Work to be completed |
The full set of entries below is to be returned unchanged.

Supplied data |
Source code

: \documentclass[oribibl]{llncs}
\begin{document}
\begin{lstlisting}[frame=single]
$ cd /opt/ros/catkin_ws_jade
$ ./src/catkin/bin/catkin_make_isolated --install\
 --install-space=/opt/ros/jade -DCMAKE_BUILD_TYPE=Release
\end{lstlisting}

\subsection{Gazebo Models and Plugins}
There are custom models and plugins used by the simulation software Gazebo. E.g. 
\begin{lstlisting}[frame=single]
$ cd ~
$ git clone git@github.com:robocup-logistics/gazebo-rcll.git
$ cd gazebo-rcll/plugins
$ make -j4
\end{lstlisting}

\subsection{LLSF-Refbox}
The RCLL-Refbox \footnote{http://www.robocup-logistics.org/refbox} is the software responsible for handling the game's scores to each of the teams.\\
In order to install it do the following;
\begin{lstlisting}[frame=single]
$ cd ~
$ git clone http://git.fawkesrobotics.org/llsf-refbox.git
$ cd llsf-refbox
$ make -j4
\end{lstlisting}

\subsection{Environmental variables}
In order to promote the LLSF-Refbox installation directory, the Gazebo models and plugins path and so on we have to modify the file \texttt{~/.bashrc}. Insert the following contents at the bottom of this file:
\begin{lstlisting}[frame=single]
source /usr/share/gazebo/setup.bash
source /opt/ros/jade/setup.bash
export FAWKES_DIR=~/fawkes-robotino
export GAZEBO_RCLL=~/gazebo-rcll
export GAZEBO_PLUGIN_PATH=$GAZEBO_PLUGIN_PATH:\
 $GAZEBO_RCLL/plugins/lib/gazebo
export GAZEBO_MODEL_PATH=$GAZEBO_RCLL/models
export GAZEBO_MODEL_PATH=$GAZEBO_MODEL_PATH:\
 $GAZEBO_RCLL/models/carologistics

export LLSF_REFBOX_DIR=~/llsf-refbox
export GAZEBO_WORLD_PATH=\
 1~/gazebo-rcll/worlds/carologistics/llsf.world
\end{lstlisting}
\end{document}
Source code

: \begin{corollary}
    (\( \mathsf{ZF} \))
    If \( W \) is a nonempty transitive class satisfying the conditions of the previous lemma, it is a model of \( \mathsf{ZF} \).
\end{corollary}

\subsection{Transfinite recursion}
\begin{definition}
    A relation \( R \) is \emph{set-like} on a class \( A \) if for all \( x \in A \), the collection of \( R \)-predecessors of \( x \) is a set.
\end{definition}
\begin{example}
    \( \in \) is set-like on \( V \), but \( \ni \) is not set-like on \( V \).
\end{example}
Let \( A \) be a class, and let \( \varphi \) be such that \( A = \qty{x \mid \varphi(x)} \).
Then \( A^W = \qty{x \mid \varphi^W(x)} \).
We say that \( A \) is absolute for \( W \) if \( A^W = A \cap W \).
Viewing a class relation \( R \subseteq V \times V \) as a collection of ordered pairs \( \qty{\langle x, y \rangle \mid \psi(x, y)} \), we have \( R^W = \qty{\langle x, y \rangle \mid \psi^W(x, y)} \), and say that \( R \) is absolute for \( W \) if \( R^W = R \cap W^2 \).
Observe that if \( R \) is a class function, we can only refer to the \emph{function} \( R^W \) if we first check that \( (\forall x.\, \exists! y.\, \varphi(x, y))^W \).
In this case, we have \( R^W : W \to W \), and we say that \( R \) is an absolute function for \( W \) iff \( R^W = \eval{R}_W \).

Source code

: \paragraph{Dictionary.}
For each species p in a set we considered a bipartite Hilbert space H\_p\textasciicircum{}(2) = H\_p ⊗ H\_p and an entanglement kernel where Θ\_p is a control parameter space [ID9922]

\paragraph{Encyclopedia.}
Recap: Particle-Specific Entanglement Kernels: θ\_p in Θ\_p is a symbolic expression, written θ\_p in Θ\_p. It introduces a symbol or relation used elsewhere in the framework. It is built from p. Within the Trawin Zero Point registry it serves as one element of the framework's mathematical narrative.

Solution to this problem |
Source code

: \documentclass[oribibl]{llncs}
\begin{document}
\begin{lstlisting}[frame=single]
$ cd /opt/ros/catkin_ws_jade
$ ./src/catkin/bin/catkin_make_isolated --install\
 --install-space=/opt/ros/jade -DCMAKE_BUILD_TYPE=Release
\end{lstlisting}

\subsection{Gazebo Models and Plugins}
There are custom models and plugins used by the simulation software Gazebo. E.g. 
\begin{lstlisting}[frame=single]
$ cd ~
$ git clone git@github.com:robocup-logistics/gazebo-rcll.git
$ cd gazebo-rcll/plugins
$ make -j4
\end{lstlisting}

\subsection{LLSF-Refbox}
The RCLL-Refbox \footnote{http://www.robocup-logistics.org/refbox} is the software responsible for handling the game's scores to each of the teams.\\
In order to install it do the following;
\begin{lstlisting}[frame=single]
$ cd ~
$ git clone http://git.fawkesrobotics.org/llsf-refbox.git
$ cd llsf-refbox
$ make -j4
\end{lstlisting}

\subsection{Environmental variables}
In order to promote the LLSF-Refbox installation directory, the Gazebo models and plugins path and so on we have to modify the file \texttt{~/.bashrc}. Insert the following contents at the bottom of this file:
\begin{lstlisting}[frame=single]
source /usr/share/gazebo/setup.bash
source /opt/ros/jade/setup.bash
export FAWKES_DIR=~/fawkes-robotino
export GAZEBO_RCLL=~/gazebo-rcll
export GAZEBO_PLUGIN_PATH=$GAZEBO_PLUGIN_PATH:\
 $GAZEBO_RCLL/plugins/lib/gazebo
export GAZEBO_MODEL_PATH=$GAZEBO_RCLL/models
export GAZEBO_MODEL_PATH=$GAZEBO_MODEL_PATH:\
 $GAZEBO_RCLL/models/carologistics

export LLSF_REFBOX_DIR=~/llsf-refbox
export GAZEBO_WORLD_PATH=\
 1~/gazebo-rcll/worlds/carologistics/llsf.world
\end{lstlisting}
\end{document}
Source code

: \begin{corollary}
    (\( \mathsf{ZF} \))
    If \( W \) is a nonempty transitive class satisfying the conditions of the previous lemma, it is a model of \( \mathsf{ZF} \).
\end{corollary}

\subsection{Transfinite recursion}
\begin{definition}
    A relation \( R \) is \emph{set-like} on a class \( A \) if for all \( x \in A \), the collection of \( R \)-predecessors of \( x \) is a set.
\end{definition}
\begin{example}
    \( \in \) is set-like on \( V \), but \( \ni \) is not set-like on \( V \).
\end{example}
Let \( A \) be a class, and let \( \varphi \) be such that \( A = \qty{x \mid \varphi(x)} \).
Then \( A^W = \qty{x \mid \varphi^W(x)} \).
We say that \( A \) is absolute for \( W \) if \( A^W = A \cap W \).
Viewing a class relation \( R \subseteq V \times V \) as a collection of ordered pairs \( \qty{\langle x, y \rangle \mid \psi(x, y)} \), we have \( R^W = \qty{\langle x, y \rangle \mid \psi^W(x, y)} \), and say that \( R \) is absolute for \( W \) if \( R^W = R \cap W^2 \).
Observe that if \( R \) is a class function, we can only refer to the \emph{function} \( R^W \) if we first check that \( (\forall x.\, \exists! y.\, \varphi(x, y))^W \).
In this case, we have \( R^W : W \to W \), and we say that \( R \) is an absolute function for \( W \) iff \( R^W = \eval{R}_W \).

Source code

: \paragraph{Dictionary.}
For each species p in a set we considered a bipartite Hilbert space H\_p\textasciicircum{}(2) = H\_p ⊗ H\_p and an entanglement kernel where Θ\_p is a control parameter space [ID9922]

\paragraph{Encyclopedia.}
Recap: Particle-Specific Entanglement Kernels: θ\_p in Θ\_p is a symbolic expression, written θ\_p in Θ\_p. It introduces a symbol or relation used elsewhere in the framework. It is built from p. Within the Trawin Zero Point registry it serves as one element of the framework's mathematical narrative.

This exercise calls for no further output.